:: What to produce ::
Tally every line in the following material that has the word "group" in it, and answer with that figure alone.

⁂

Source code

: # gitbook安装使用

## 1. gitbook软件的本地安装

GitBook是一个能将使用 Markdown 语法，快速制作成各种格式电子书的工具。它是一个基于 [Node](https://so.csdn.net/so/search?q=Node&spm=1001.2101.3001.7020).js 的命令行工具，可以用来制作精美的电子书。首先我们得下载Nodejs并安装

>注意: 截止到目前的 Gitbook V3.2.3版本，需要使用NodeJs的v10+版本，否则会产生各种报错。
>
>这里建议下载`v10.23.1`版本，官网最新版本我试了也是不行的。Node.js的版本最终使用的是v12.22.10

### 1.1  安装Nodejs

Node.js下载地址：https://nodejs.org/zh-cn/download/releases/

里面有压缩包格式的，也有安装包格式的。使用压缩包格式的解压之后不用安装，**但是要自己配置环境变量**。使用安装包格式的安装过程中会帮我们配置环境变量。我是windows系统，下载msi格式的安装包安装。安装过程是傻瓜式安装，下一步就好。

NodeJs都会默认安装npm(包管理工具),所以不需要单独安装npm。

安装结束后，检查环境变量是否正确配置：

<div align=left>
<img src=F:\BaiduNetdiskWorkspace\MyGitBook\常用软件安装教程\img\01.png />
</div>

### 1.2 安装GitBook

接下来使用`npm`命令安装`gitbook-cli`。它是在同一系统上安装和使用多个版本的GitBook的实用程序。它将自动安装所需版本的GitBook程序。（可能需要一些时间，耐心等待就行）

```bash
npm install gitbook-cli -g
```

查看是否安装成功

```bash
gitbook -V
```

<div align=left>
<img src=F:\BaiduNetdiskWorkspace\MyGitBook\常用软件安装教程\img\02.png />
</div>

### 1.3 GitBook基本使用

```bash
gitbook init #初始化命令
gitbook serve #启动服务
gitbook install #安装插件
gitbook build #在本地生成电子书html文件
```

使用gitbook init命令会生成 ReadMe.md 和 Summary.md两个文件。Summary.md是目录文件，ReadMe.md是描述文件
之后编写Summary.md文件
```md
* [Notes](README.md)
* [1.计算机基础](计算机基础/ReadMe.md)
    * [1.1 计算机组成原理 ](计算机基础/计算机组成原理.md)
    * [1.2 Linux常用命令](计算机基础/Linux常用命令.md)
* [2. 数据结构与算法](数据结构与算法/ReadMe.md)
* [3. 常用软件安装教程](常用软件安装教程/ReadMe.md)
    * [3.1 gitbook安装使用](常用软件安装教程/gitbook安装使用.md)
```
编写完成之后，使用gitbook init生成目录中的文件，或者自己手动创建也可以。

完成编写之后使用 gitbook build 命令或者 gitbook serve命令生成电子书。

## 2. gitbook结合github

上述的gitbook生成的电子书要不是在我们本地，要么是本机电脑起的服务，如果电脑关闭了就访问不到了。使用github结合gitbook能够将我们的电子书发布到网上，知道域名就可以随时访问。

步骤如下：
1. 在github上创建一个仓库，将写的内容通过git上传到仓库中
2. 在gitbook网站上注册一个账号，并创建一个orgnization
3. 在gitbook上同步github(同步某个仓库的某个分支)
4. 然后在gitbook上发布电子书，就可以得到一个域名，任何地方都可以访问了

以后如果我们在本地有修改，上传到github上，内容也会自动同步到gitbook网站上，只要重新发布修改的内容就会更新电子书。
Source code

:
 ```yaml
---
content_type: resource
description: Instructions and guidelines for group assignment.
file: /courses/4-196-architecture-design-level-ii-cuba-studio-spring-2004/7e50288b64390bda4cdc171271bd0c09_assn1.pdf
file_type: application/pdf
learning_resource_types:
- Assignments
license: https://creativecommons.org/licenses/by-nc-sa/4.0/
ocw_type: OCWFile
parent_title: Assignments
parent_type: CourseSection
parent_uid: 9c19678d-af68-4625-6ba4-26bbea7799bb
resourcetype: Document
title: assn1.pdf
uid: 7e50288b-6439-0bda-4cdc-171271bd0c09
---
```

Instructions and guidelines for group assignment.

⁂

:: Solved problem ::
2